MÉXICO, D.F., 3 de junio (Proceso).- Con una ausencia en la escena capitalina de casi 12 años, Georgina Quintana presenta su propuesta más reciente en la galería Óscar Román. Integrada con dibujos de gran formato y pinturas dibujísticas, el conjunto descubre a una artista que, al margen de las modas postconceptuales, ha continuado la exploración de ideas, prácticas y temáticas pictóricas.

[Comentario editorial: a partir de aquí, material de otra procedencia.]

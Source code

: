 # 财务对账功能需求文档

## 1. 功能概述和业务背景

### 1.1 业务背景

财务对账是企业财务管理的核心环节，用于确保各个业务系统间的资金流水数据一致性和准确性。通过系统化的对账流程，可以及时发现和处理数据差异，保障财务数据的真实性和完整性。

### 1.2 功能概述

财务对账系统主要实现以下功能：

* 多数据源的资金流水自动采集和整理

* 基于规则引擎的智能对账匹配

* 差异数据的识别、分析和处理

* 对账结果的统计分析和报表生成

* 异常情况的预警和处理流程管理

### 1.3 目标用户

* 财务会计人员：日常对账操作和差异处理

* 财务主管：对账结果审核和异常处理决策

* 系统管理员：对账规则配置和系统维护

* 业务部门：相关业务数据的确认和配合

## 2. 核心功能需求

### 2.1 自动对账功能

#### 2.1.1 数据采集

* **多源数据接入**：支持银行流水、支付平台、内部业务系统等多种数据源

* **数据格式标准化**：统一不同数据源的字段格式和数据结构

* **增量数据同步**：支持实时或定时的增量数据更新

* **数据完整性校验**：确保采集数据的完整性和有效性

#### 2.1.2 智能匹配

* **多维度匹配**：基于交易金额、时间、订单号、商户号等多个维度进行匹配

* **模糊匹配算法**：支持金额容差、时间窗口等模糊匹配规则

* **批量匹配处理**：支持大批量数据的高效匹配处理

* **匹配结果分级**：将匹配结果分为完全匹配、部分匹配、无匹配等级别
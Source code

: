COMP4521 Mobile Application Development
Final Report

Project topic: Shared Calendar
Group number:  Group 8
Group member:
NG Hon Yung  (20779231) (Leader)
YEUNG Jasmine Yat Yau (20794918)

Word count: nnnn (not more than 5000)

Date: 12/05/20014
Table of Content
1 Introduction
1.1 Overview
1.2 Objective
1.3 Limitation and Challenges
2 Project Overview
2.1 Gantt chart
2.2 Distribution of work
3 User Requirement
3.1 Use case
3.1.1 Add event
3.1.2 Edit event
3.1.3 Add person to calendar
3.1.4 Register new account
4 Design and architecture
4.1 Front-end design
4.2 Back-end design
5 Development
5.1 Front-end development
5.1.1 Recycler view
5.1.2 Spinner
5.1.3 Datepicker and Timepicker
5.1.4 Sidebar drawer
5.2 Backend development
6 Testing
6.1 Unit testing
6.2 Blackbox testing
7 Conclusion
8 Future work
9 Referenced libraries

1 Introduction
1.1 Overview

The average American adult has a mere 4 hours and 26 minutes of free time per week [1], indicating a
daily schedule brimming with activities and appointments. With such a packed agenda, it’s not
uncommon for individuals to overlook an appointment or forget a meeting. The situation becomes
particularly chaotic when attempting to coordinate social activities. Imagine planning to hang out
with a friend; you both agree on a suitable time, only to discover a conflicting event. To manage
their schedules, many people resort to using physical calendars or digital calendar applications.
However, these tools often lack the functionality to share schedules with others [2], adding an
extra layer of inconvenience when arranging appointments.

Integrante de la generación que dominó el escenario artístico de México en la pasada década de los ochenta, Quintana forma parte del grupo de pintores que sustentó el posicionamiento y prestigio de la galería OMR desde sus inicios en 1984, hasta finales de los años noventa. Marginada –como tantos otros– de la escena institucional y comercial de ambiciones globales, la pintora ha encontrado en los museos regionales una cálida e inteligente recepción para sus nuevas propuestas. 

Interesada desde los primeros años de su carrera –a principios de la década de los ochenta– en la exploración del transcurso del tiempo, la artista construyó un lenguaje a partir de objetos –juguetes, aviones y herramientas de medición y de uso doméstico como tijeras y máquinas de coser–, cuerpos fragmentados, plantas y flores que se integraban en paisajes fantásticos de colores intensos, oscuros y opacos. Arriesgada y segura en las transformaciones de su pensamiento artístico, a partir de los años noventa Quintana desarrolló un vocabulario en el que la naturaleza vegetal y animal, el pensamiento filosófico, el conocimiento científico y referencias a su propia historia, se unen en una exuberante y dorada luminosidad.

Apasionada tanto del acto pictórico como del dibujístico, la artista se introdujo al siglo XXI con una propuesta hibridada que destaca la acción de “iluminar”. Realizadas con tintas y óleos, en tabla, lino, papel o pellón, las sutiles obras que ha realizado Quintana en los últimos seis años se distinguen por una silenciosa y enigmática fusión de dualidades: pasado y presente, naturaleza y productos culturales, imágenes cotidianas con sensaciones extrañas. Expandida no sólo en los formatos que han invadido los muros sino también en los modelos que oscilan entre muñecas virreinales, objetos de medición antiguos, textiles, mamíferos, insectos, fósiles, plantas y flores, la artista ha desarrollado una propuesta que gira en torno a la presentación, comprensión y exploración de la existencia.

Concebida desde una perspectiva integral, que significa a todo lo que existe en el universo como parte de un mismo orden, la obra de Quintana dialoga formalmente con las representaciones de la historia natural decimonónica, con esculturas de perros, con instrumentos de medición, con iguanas vivas, con semillas germinando, con flores de plátano y con tallos de orquídeas, evidenciando discretamente la estructura fluida de un tiempo que nunca es pasado y que nunca es futuro. 

Bajo el título de Naturaleza inquieta, la muestra que presenta Óscar Román sintetiza los últimos ocho años de una artista que, también, debería tener una revisión museística de carrera.